検討にあたっては、電子タグについては物流効率化及びセキュリティ強化への活用が期待される一方で、様々な課題を抱えており、今後官民が連携して、国際的な標準化の動向や諸外国の制度等の整合も十分に考慮しつつ、次のような事項を中心に検討する。
・港湾物流情報プラットフォームと電子タグとの連携等
・民間事業者のコンプライアンスに着目した施策が実施される中での、民間事業者のセキュリティ確保 方策への電子シール等ITの活用
・電子タグの運用技術の検証及び改善、向上
・電子タグ等ITのグローバルな運用を考慮した、電子タグの新たな周波数帯の設定、再利用等のコスト低減方策、費用対効果の検証、ビジネスモデルの構築等の利用環境整備
・電子タグに係る国際的な標準化、各国における動向等の把握とわが国としての積極的対応
これらの検討課題のうち、検証が必要な事項については、関係省庁、関係団体、民間事業者等が、役割分担を明確にしつつ、相互に連携して効果的かつ効率的に実証実験を実施する。

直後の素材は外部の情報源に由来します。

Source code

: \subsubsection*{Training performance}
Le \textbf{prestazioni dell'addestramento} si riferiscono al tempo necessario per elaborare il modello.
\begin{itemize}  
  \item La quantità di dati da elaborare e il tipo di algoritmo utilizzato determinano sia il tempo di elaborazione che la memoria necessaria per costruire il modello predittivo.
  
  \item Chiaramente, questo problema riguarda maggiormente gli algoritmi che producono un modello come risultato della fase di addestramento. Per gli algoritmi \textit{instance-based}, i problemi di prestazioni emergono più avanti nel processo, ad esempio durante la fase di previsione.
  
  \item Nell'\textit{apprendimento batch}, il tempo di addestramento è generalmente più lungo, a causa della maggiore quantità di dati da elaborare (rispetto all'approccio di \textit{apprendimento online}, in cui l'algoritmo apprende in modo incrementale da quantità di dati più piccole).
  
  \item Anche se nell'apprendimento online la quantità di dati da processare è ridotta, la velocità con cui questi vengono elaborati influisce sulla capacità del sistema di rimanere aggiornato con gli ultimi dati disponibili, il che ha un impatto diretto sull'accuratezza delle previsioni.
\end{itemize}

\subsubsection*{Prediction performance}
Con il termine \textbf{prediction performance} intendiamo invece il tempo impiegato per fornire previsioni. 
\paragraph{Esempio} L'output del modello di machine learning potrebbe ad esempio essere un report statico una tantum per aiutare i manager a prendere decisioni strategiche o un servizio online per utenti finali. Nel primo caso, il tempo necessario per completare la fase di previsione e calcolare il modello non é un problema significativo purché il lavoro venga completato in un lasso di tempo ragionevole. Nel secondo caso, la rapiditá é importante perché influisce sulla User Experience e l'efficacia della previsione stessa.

(4)港湾施設の出入管理の徹底のためのノンストップゲートシステムの構築(再掲)
4 国際社会との協調
(1)交通セキュリティ大臣会合
セキュリティの確保と円滑かつ効率的な輸送を両立させ、テロに対し脆弱な分野における脆弱性を克服するため、2006年1月に東京で交通セキュリティ大臣会合を開催する。

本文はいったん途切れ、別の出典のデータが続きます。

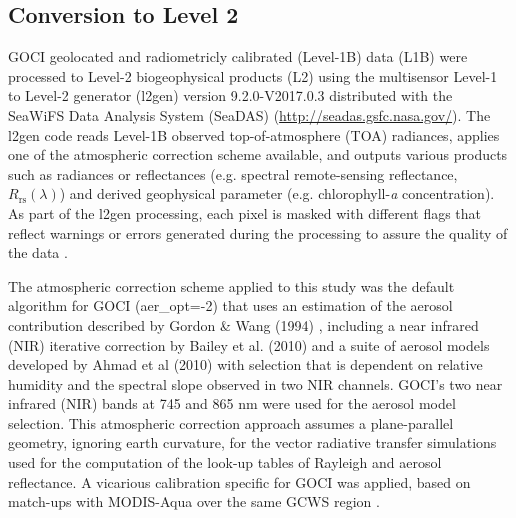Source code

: \documentclass[remotesensing,article,submit,moreauthors,pdftex,10pt,a4paper]{Definitions/mdpi}
\begin{document}
\subsection{Conversion to Level 2}
GOCI geolocated and radiometricly calibrated (Level-1B) data (L1B) were processed to Level-2 biogeophysical products (L2) using the multisensor Level-1 to Level-2 generator (l2gen) version 9.2.0-V2017.0.3 distributed with the SeaWiFS Data Analysis System (SeaDAS) (\url{http://seadas.gsfc.nasa.gov/}). The l2gen code reads Level-1B observed top-of-atmosphere (TOA) radiances, applies one of the atmospheric correction scheme available, and outputs various products such as radiances or reflectances (e.g. spectral remote-sensing reflectance, $R_\text{rs}(\lambda)$) and derived geophysical parameter (e.g. chlorophyll-{\it a} concentration). As part of the l2gen processing, each pixel is masked with different flags that reflect warnings or errors generated during the processing to assure the quality of the data \cite{Bailey2006}. 


The atmospheric correction scheme applied to this study was the default algorithm for GOCI (aer\_opt=-2) that uses an estimation of the aerosol contribution described by Gordon \& Wang (1994) \cite{Gordon1994}, including a near infrared (NIR) iterative correction by Bailey et al. (2010) \cite{Bailey2010} and a suite of aerosol models developed by Ahmad et al (2010) \cite{Ahmad2010} with selection that is dependent on relative humidity and the spectral slope observed in two NIR channels. GOCI's two near infrared (NIR) bands at 745 and 865 nm were used for the aerosol model selection. This atmospheric correction approach assumes a plane-parallel geometry, ignoring earth curvature, for the vector radiative transfer simulations used for the computation of the look-up tables of Rayleigh and aerosol reflectance. A vicarious calibration specific for GOCI was applied, based on match-ups with MODIS-Aqua over the same GCWS region \cite{Concha_2018a}. 
\end{document}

当該会合においては、リスク管理及びサプライチェーンに関する一定の保安水準を満たす事業者への利益の明確化に関し、当該事業者が講じるべき措置等に関するガイドラインについて、各国政府及び関係国際機関が協調して作成する必要性や、その内容の検討のための専門家会合を実施してガイドライン案を検討し、その案をIMO等所管機関に対し提案することを議題とする。
(2)IMO、WCO、UN/CEFACT
(1)IMO
海上安全委員会や簡易化委員会において、物流セキュリティの強化と船舶航行の円滑化の両立に向けた検討がWGで行われており、貿易立国である我が国を支える海事分野の安定的成長を促すため、積極的に検討作業に参画していく。
(2)WCO
改正京都規約の早期発効のために、未受諾国がその障害を取り除き早期に受諾が出来るよう、我が国としても、積極的な技術協力活動を引続き実施していく。
また、「国際貿易の安全確保及び円滑化のためのWCO「基準の枠組み」」の策定に積極的に参画すると共にその実施に努める。なお、実施に困難を有する途上国のキャパシティ・ビルディング構築にも貢献する。

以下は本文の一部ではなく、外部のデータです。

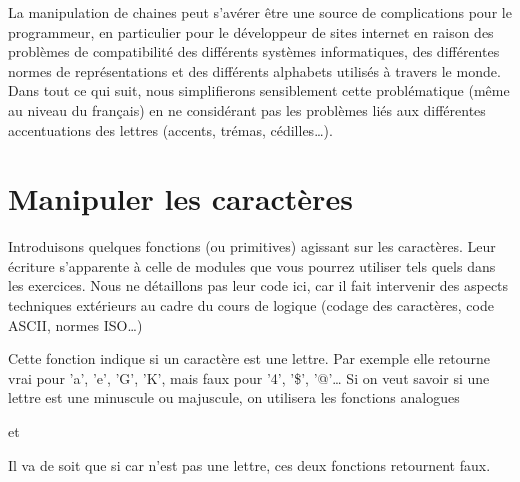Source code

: 	La manipulation de chaines peut s'avérer être 
	une source de complications pour le programmeur, 
	en particulier pour le développeur de sites internet 
	en raison des problèmes de compatibilité des différents systèmes informatiques, 
	des différentes normes de représentations 
	et des différents alphabets utilisés à travers le monde. 
	Dans tout ce qui suit, 
	nous simplifierons sensiblement cette problématique 
	(même au niveau du français) 
	en ne considérant pas les problèmes liés aux différentes 
	accentuations des lettres (accents, trémas, cédilles\dots). 

\section{Manipuler les caractères}

	Introduisons quelques fonctions (ou primitives) 
	agissant sur les caractères. 
	Leur écriture s'apparente à celle de modules 
	que vous pourrez utiliser tels quels dans les exercices. 
	Nous ne détaillons pas leur code ici, 
	car il fait intervenir des aspects techniques 
	extérieurs au cadre du cours de logique 
	(codage des caractères, code ASCII, normes ISO\dots)

	\begin{center}
	\end{center}

	Cette fonction indique si un caractère est une lettre. 
	Par exemple elle retourne vrai pour 'a', 'e', 'G', 'K', 
	mais faux pour '4', '\$', '@'\dots %
	Si on veut savoir si une lettre est une minuscule ou majuscule, 
	on utilisera les fonctions analogues

	\begin{center}
	\end{center}
	
	et

	\begin{center}
	\end{center}

	Il va de soit que si car n'est pas une lettre, 
	ces deux fonctions retournent faux.

	\begin{center}
	\end{center}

さらに、WCO税関データ・モデルについては、ハイリスク貨物特定のためのデータ・エレメントが特定・反映されており、WCO税関データ・モデルの実施を進める。
(3)UN/CEFACT
2004年9月にUN/CEFACTにより承認された「シングルウィンドウの設置に関する勧告とガイドライン」を考慮した次世代シングルウィンドウの導入に向けて、輸出入及び港湾・空港手続関係業務に係る業務・システムの最適化計画を検討する。また、民民手続においても、EDIのための国際標準(UN/EDIFACT及びebXML)の利用促進を図るとともに、我が国においてこれらEDIのための国際標準を活用する際に障害となるものがある場合は、積極的にUN/CEFACTへ意見提出し、円滑に使用できる環境の整備に努める。
(3)二国間協力
TSAのOSC(Operation Safe Commerce)等の取組と協力するとともに、我が国で実施する実証実験の成果を活用して、G-SCMにおけるセキュリティ強化と物流効率化の両立に向けたビジネスモデルの構築を目指す。
また、相手国毎の状況を踏まえ、協力関係を強化する。
VI 施策の推進体制
検討委員会を母体として、推進協議会を設置し、毎年度、施策の進捗状況を点検・評価し、必要に応じて施策の見直しを行なう。また、推進協議会の下に実務者レベルで、原則電子化の検討、実証実験結果の評価等分野別の部会を設置し、具体的な推進方策の検討を行う。